Chapter 5 — The Outsider
Aren didn’t sleep in the Collective’s residential rings, not yet.
As an outsider, his status required a transitional stay in the Integration Ward, a quiet, glass-lined building near the eastern sky-lattice boundary. It was meant to feel welcoming. Neutral colors. Soft lighting. Nutrient trays. Support kiosks.
But Lira noticed something the first time she walked in:
Everything smelled like disinfected politeness.
Aren sat cross-legged on his bed, one elbow resting on his knee, watching as the CEU bumpily tried to fold and refold his blanket for him. He snatched the blanket away.
“Stop that,” he grumbled. “I’m not paralyzed.”
The CEU hovered in confusion. “Assistance protocol—”
“Shut up,” Aren said, not unkindly.
The CEU dimmed its glow, drifting to a sulking height near the wall.
Lira stepped into the doorway. “You bully your poor CEU.”
Aren smirked. “It tried to make my pillow symmetrical.

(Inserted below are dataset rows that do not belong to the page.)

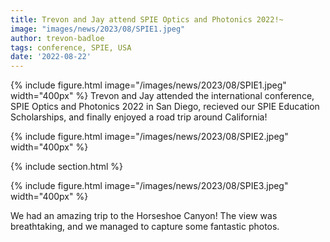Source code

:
 ```yaml
---
title: Trevon and Jay attend SPIE Optics and Photonics 2022!~
image: "images/news/2023/08/SPIE1.jpeg"
author: trevon-badloe
tags: conference, SPIE, USA
date: '2022-08-22'
---
```



{%
  include figure.html
  image="/images/news/2023/08/SPIE1.jpeg"
  width="400px"
%}
Trevon and Jay attended the international conference, SPIE Optics and Photonics 2022 in San Diego, recieved our SPIE Education Scholarships, and finally enjoyed a road trip around California!

{%
  include figure.html
  image="/images/news/2023/08/SPIE2.jpeg"
  width="400px"
%}

{% include section.html %}

{%
  include figure.html
  image="/images/news/2023/08/SPIE3.jpeg"
  width="400px"
%}

We had an amazing trip to the Horseshoe Canyon! The view was breathtaking, and we managed to capture some fantastic photos.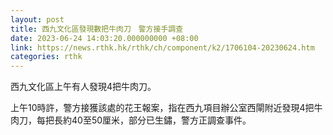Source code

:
 ```yaml
---
layout: post
title: 西九文化區發現數把牛肉刀　警方接手調查
date: 2023-06-24 14:03:20.000000000 +08:00
link: https://news.rthk.hk/rthk/ch/component/k2/1706104-20230624.htm
categories: rthk
---
```


西九文化區上午有人發現4把牛肉刀。

上午10時許，警方接獲該處的花王報案，指在西九項目辦公室西閘附近發現4把牛肉刀，每把長約40至50厘米，部分已生鏽，警方正調查事件。
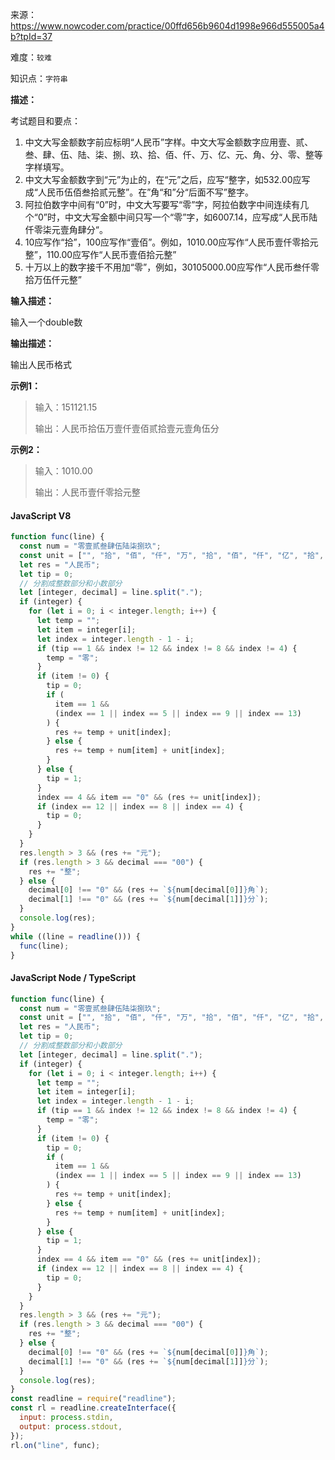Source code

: 来源：<https://www.nowcoder.com/practice/00ffd656b9604d1998e966d555005a4b?tpId=37>

难度：`较难`

知识点：`字符串`

**描述：**

考试题目和要点：

1. 中文大写金额数字前应标明“人民币”字样。中文大写金额数字应用壹、贰、叁、肆、伍、陆、柒、捌、玖、拾、佰、仟、万、亿、元、角、分、零、整等字样填写。
2. 中文大写金额数字到“元”为止的，在“元”之后，应写“整字，如532.00应写成“人民币伍佰叁拾贰元整”。在”角“和”分“后面不写”整字。
3. 阿拉伯数字中间有“0”时，中文大写要写“零”字，阿拉伯数字中间连续有几个“0”时，中文大写金额中间只写一个“零”字，如6007.14，应写成“人民币陆仟零柒元壹角肆分“。
4. 10应写作“拾”，100应写作“壹佰”。例如，1010.00应写作“人民币壹仟零拾元整”，110.00应写作“人民币壹佰拾元整”
5. 十万以上的数字接千不用加“零”，例如，30105000.00应写作“人民币叁仟零拾万伍仟元整”

**输入描述：**

输入一个double数

**输出描述：**

输出人民币格式

**示例1：**

> 输入：151121.15
>
> 输出：人民币拾伍万壹仟壹佰贰拾壹元壹角伍分

**示例2：**

> 输入：1010.00
>
> 输出：人民币壹仟零拾元整

<!-- tabs:start -->

#### **JavaScript V8**

```javascript
function func(line) {
  const num = "零壹贰叁肆伍陆柒捌玖";
  const unit = ["", "拾", "佰", "仟", "万", "拾", "佰", "仟", "亿", "拾", "佰", "仟", "万", "拾", "佰", "仟","万"];
  let res = "人民币";
  let tip = 0;
  // 分割成整数部分和小数部分
  let [integer, decimal] = line.split(".");
  if (integer) {
    for (let i = 0; i < integer.length; i++) {
      let temp = "";
      let item = integer[i];
      let index = integer.length - 1 - i;
      if (tip == 1 && index != 12 && index != 8 && index != 4) {
        temp = "零";
      }
      if (item != 0) {
        tip = 0;
        if (
          item == 1 &&
          (index == 1 || index == 5 || index == 9 || index == 13)
        ) {
          res += temp + unit[index];
        } else {
          res += temp + num[item] + unit[index];
        }
      } else {
        tip = 1;
      }
      index == 4 && item == "0" && (res += unit[index]);
      if (index == 12 || index == 8 || index == 4) {
        tip = 0;
      }
    }
  }
  res.length > 3 && (res += "元");
  if (res.length > 3 && decimal === "00") {
    res += "整";
  } else {
    decimal[0] !== "0" && (res += `${num[decimal[0]]}角`);
    decimal[1] !== "0" && (res += `${num[decimal[1]]}分`);
  }
  console.log(res);
}
while ((line = readline())) {
  func(line);
}
```

#### **JavaScript Node / TypeScript**

```javascript
function func(line) {
  const num = "零壹贰叁肆伍陆柒捌玖";
  const unit = ["", "拾", "佰", "仟", "万", "拾", "佰", "仟", "亿", "拾", "佰", "仟", "万", "拾", "佰", "仟","万"];
  let res = "人民币";
  let tip = 0;
  // 分割成整数部分和小数部分
  let [integer, decimal] = line.split(".");
  if (integer) {
    for (let i = 0; i < integer.length; i++) {
      let temp = "";
      let item = integer[i];
      let index = integer.length - 1 - i;
      if (tip == 1 && index != 12 && index != 8 && index != 4) {
        temp = "零";
      }
      if (item != 0) {
        tip = 0;
        if (
          item == 1 &&
          (index == 1 || index == 5 || index == 9 || index == 13)
        ) {
          res += temp + unit[index];
        } else {
          res += temp + num[item] + unit[index];
        }
      } else {
        tip = 1;
      }
      index == 4 && item == "0" && (res += unit[index]);
      if (index == 12 || index == 8 || index == 4) {
        tip = 0;
      }
    }
  }
  res.length > 3 && (res += "元");
  if (res.length > 3 && decimal === "00") {
    res += "整";
  } else {
    decimal[0] !== "0" && (res += `${num[decimal[0]]}角`);
    decimal[1] !== "0" && (res += `${num[decimal[1]]}分`);
  }
  console.log(res);
}
const readline = require("readline");
const rl = readline.createInterface({
  input: process.stdin,
  output: process.stdout,
});
rl.on("line", func);
```

<!-- tabs:end -->

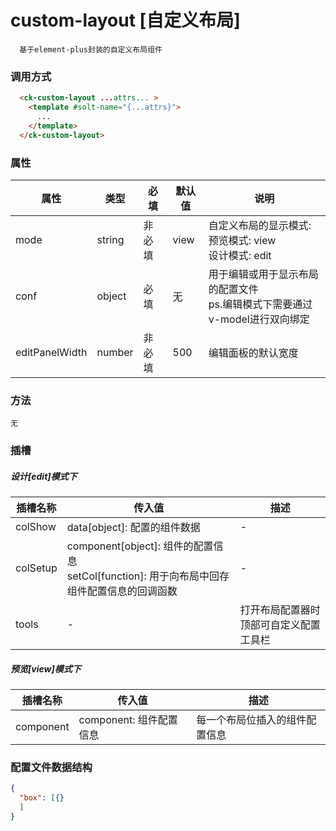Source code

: # custom-layout [自定义布局]

```
  基于element-plus封装的自定义布局组件
```

### 调用方式

```html
  <ck-custom-layout ...attrs... >
    <template #solt-name="{...attrs}">
      ...
    </template>
  </ck-custom-layout>
```

### 属性

|属性|类型|必填|默认值|说明|
| - | - | --- |-|-|
| mode |string|非必填|view|自定义布局的显示模式: <br>预览模式: view <br>设计模式: edit|
| conf |object|必填|无|用于编辑或用于显示布局的配置文件<br>ps.编辑模式下需要通过v-model进行双向绑定|
| editPanelWidth |number|非必填|500|编辑面板的默认宽度|

### 方法

  ```
  无
  ```

### 插槽

##### 设计[edit]模式下

|插槽名称|传入值|描述|
|-|-|-|
|colShow|data[object]: 配置的组件数据|-|
|colSetup|component[object]: 组件的配置信息 <br> setCol[function]: 用于向布局中回存组件配置信息的回调函数|-|
|tools|-|打开布局配置器时顶部可自定义配置工具栏|

##### 预览[view]模式下

|插槽名称|传入值|描述|
|-|-|-|
|component|component: 组件配置信息|每一个布局位插入的组件配置信息|

### 配置文件数据结构

```json
{
  "box": [{}
  ]
}
```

Who does that?”
Lira stepped in and sat across from him. “Someone raised in the Collective.”
He snorted. “Exactly.”
Rho-7 floated behind Lira, scanning the room with faint pulses of blue light. The CEU retreated further, intimidated.
“Your CU terrifies mine,” Aren said.
“Rho-7 terrifies me sometimes,” Lira admitted.
The sphere hummed, as if flattered.
Aren leaned back against the wall. “So. Did you come because you’re bored, curious, or existentially unraveling?”
“Yes,” Lira said.
Aren laughed. “Valid.”
Silence fell—not awkward, but heavy. The kind of silence where two people hold questions but aren’t sure how to ask them yet.
Lira broke first.
“How did you get past the border?”
Aren had expected the question; it flashed in the way his shoulders tensed.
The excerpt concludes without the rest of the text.